Expectedly ,the Pakistan government appealed against this judgment in the Supreme Court of Pakistan. The Supreme Court, in its verdict on 14 September 1994, stated that “Northern Areas are part of Jammu & Kashmir state but are not part of “Azad Kashmir”, as defined in the `Azad Kashmir Interim Constitution Act, 1974’. Thus, the separation of NAs from POK was partially legalised. While doing so, the Supreme Court also admitted that the Northern Areas were a part of Jammu and Kashmir, something that the Indian State has, till date, failed to exploit diplomatically.
The so called AJK Parliament, in rare gesture of defiance, decided to distance itself from Pakistan’s hegemonic designs to dismember Kashmir. A Resolution was unanimously adopted and passed, wherein the House noted with deep concern Pakistan’s role in imparting training to terrorists in camps in POK, supply of weapons and funds and assistance in infiltration of trained militants into J&K with the avowed purpose of creating disorder and subversion.

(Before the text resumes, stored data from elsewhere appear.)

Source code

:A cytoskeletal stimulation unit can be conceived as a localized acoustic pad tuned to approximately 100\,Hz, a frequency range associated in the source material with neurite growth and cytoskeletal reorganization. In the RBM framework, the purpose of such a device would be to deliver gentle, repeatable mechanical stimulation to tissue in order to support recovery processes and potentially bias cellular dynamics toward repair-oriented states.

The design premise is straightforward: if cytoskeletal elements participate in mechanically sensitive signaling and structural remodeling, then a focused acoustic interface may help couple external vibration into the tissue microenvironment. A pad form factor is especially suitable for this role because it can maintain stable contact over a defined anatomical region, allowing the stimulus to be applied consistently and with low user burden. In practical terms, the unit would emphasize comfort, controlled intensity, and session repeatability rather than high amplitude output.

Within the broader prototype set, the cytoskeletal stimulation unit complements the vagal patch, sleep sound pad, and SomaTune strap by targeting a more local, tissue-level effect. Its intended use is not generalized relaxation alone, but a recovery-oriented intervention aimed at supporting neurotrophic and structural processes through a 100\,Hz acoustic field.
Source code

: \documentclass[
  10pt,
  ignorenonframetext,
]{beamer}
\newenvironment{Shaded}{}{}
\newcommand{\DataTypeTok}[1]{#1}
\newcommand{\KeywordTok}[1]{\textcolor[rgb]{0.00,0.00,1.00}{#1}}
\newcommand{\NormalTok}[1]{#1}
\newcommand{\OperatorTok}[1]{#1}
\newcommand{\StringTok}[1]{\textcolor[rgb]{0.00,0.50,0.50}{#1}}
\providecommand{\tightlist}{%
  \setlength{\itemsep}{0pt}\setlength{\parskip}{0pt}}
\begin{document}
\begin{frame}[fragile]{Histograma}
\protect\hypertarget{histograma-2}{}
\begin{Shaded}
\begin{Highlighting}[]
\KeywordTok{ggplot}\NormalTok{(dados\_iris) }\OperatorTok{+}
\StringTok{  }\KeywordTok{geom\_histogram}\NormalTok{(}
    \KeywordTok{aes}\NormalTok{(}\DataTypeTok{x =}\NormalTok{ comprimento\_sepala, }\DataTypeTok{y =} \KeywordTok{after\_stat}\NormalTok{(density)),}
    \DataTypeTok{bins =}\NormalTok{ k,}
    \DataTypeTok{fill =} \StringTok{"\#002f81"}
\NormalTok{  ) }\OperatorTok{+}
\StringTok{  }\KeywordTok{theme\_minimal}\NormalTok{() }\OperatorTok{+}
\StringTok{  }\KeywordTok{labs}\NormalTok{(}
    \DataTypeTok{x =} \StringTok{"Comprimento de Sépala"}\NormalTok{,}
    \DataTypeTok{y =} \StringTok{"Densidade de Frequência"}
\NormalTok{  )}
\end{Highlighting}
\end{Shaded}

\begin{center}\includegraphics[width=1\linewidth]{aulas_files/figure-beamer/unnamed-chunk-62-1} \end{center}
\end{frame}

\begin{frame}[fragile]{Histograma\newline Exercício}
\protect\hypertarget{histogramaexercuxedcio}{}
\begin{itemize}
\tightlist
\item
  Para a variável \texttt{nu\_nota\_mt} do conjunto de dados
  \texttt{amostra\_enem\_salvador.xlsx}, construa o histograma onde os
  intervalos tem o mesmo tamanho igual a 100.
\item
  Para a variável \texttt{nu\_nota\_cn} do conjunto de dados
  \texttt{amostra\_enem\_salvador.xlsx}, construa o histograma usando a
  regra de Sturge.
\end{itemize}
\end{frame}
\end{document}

The house also expressed regret at the pitiable conditions, violation of human rights and denial of democratic freedom to people in those areas of J&K, which continued to be under illegal occupation of Pakistan. On behalf of the people of India, the House demanded that Pakistan vacate those areas of the Indian State of J&K, which it had occupied through aggression.
In spite of such a strongly worded resolution, things have not changed much for POK or the Northern Areas, except for the cosmetic grant of autonomy to the NA’s in August 2009. On the contrary, the region has been blatantly and illegally handed over to the Chinese, who de-facto get an unfettered road and rail access to the Gulf while also registering their presence in the area which is a geostrategic hub for the Middle East, the Indian Sub-continent and the Central Asian Republics.
An estimated 11 thousand Chinese soldiers of the Peoples Liberation Army (PLA) have been seen in Gilgit-Baltistan, working on dams, expressways and railroads, extending the Karakoram Highway, working on a reported 22 tunnels in secret locations, Ostensibly these tunnels are said to be for the proposed gas pipeline from Iran to China, however, they could also be secret missile storage sites. PLA construction crews, who lived in temporary encampments till recently, are now building residential enclaves, clearly designed for a long term presence.
It is time for the international community, ably supported by India, to come forward and stop this illegal subjugation of a people by two conniving nations, especially so, since the areas form part of an international dispute.